Data excerpts
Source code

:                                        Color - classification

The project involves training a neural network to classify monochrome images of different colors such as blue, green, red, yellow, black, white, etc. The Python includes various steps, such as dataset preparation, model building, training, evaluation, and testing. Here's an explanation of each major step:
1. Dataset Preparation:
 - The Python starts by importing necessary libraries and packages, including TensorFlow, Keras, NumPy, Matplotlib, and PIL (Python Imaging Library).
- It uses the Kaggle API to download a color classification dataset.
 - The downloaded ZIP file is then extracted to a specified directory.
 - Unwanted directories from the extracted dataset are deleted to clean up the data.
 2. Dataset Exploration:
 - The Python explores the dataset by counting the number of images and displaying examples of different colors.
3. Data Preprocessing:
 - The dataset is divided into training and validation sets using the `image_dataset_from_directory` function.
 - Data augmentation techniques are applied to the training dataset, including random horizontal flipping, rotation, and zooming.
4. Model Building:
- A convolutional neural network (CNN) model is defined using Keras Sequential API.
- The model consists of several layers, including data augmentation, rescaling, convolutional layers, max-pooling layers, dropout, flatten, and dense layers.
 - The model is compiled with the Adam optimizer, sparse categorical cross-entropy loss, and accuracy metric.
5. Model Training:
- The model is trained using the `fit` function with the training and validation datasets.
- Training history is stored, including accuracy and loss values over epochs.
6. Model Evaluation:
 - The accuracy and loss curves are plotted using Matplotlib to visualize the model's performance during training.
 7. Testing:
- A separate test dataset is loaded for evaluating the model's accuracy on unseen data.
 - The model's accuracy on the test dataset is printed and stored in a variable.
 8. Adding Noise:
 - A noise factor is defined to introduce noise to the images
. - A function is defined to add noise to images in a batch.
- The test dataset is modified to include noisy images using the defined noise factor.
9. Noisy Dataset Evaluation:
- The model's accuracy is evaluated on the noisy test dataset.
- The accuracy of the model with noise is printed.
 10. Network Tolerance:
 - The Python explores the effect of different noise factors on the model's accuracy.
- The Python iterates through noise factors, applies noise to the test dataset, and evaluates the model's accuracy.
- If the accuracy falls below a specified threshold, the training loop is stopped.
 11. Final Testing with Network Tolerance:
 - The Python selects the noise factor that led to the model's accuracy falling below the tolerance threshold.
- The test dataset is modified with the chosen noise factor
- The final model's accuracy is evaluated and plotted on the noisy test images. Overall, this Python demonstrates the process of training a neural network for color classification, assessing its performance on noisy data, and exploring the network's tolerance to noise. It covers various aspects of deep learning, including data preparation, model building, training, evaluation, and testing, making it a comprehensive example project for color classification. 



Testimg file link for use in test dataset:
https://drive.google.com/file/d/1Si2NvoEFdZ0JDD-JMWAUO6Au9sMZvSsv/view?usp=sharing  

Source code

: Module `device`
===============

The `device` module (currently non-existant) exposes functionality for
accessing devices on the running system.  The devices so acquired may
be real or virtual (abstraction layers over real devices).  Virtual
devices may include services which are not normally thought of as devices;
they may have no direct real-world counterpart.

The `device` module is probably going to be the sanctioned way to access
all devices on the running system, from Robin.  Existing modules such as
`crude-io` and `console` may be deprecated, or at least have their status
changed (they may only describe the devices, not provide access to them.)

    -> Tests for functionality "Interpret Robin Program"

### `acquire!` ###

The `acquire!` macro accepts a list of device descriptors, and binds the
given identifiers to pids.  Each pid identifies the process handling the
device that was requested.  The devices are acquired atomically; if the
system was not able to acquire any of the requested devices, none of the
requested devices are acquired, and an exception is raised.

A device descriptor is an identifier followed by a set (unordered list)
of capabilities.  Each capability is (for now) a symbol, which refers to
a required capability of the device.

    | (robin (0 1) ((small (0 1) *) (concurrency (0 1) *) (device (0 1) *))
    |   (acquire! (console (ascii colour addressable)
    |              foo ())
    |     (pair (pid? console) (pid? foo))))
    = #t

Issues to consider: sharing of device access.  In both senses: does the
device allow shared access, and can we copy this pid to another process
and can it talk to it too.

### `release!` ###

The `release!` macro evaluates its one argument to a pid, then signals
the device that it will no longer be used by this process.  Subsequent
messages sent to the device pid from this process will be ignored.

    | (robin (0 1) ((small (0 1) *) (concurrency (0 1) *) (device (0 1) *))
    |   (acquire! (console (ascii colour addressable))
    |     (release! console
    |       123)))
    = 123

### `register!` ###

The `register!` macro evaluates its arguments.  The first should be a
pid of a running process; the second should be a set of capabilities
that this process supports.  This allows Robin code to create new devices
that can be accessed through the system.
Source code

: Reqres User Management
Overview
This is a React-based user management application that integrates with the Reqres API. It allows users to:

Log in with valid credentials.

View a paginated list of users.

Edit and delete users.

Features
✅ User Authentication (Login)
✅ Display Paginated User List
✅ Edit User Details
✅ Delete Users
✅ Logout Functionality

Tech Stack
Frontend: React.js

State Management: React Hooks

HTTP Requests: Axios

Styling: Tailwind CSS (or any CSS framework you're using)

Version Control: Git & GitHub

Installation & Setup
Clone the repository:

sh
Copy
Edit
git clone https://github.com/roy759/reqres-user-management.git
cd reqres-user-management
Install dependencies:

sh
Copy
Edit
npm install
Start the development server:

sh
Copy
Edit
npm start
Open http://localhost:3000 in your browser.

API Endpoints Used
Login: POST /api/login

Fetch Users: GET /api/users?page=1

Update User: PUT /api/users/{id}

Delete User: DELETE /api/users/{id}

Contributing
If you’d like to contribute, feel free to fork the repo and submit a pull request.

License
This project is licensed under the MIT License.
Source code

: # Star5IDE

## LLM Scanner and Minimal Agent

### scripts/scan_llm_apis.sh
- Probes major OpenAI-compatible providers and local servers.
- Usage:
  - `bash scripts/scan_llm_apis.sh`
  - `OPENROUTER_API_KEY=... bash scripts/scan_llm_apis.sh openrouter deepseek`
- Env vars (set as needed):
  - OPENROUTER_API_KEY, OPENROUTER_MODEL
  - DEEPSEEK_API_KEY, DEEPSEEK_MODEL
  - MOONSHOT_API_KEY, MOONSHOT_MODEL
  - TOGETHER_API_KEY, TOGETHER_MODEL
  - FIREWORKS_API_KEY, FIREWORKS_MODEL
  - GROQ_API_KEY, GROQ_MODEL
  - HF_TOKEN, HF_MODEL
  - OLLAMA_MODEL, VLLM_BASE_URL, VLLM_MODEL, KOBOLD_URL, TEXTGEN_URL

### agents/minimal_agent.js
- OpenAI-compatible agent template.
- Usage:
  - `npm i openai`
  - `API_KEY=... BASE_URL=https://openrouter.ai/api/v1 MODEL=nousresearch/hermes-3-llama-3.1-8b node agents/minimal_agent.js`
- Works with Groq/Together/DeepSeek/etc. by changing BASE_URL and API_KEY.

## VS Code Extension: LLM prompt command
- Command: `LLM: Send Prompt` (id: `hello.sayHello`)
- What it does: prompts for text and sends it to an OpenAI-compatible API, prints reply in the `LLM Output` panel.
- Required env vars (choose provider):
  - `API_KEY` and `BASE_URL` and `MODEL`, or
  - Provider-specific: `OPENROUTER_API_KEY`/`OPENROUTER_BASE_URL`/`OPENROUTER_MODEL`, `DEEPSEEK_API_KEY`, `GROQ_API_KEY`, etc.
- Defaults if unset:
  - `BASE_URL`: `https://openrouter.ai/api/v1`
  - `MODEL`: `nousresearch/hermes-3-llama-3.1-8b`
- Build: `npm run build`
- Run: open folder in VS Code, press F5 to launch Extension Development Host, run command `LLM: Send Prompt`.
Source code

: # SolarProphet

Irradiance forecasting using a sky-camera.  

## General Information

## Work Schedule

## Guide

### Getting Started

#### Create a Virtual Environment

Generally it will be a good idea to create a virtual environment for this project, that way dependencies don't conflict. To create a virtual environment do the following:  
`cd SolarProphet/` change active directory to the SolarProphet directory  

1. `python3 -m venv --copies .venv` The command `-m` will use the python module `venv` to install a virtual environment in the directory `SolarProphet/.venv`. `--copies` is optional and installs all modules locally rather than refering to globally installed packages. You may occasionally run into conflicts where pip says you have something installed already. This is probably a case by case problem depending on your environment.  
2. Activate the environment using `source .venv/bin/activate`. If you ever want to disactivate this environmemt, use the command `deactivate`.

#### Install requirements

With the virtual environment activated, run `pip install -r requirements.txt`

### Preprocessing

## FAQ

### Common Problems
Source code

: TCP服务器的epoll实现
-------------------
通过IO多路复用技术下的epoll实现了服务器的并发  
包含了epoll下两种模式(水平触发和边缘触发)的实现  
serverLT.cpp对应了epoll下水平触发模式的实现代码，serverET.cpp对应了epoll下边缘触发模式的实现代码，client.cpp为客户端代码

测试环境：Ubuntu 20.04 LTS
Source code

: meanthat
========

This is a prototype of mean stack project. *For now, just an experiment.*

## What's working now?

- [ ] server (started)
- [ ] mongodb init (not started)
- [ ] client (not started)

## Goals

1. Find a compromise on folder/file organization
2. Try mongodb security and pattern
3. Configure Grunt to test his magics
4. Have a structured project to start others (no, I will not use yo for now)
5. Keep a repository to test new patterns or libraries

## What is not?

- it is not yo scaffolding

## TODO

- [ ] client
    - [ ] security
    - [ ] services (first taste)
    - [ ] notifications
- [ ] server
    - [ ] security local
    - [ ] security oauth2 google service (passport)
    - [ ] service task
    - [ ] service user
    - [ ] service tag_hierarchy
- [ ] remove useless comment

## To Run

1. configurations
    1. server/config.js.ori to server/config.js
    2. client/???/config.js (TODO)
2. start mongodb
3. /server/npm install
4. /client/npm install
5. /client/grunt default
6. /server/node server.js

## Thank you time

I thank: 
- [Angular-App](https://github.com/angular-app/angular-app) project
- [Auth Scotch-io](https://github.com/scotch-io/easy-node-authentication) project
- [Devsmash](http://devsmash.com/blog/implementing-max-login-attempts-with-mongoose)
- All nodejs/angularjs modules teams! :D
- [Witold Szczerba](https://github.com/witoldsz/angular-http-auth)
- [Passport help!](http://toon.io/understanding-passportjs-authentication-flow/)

## ACTIVITY
Using the entries above, give again exactly the lines from the line holding "- The test dataset is modified with" through the line holding "exposes functionality for". Include both end lines and nothing else.

## RESULT OF THE TASK
- The test dataset is modified with the chosen noise factor
- The final model's accuracy is evaluated and plotted on the noisy test images. Overall, this Python demonstrates the process of training a neural network for color classification, assessing its performance on noisy data, and exploring the network's tolerance to noise. It covers various aspects of deep learning, including data preparation, model building, training, evaluation, and testing, making it a comprehensive example project for color classification. 



Testimg file link for use in test dataset:
https://drive.google.com/file/d/1Si2NvoEFdZ0JDD-JMWAUO6Au9sMZvSsv/view?usp=sharing  

Source code

: Module `device`
===============

The `device` module (currently non-existant) exposes functionality for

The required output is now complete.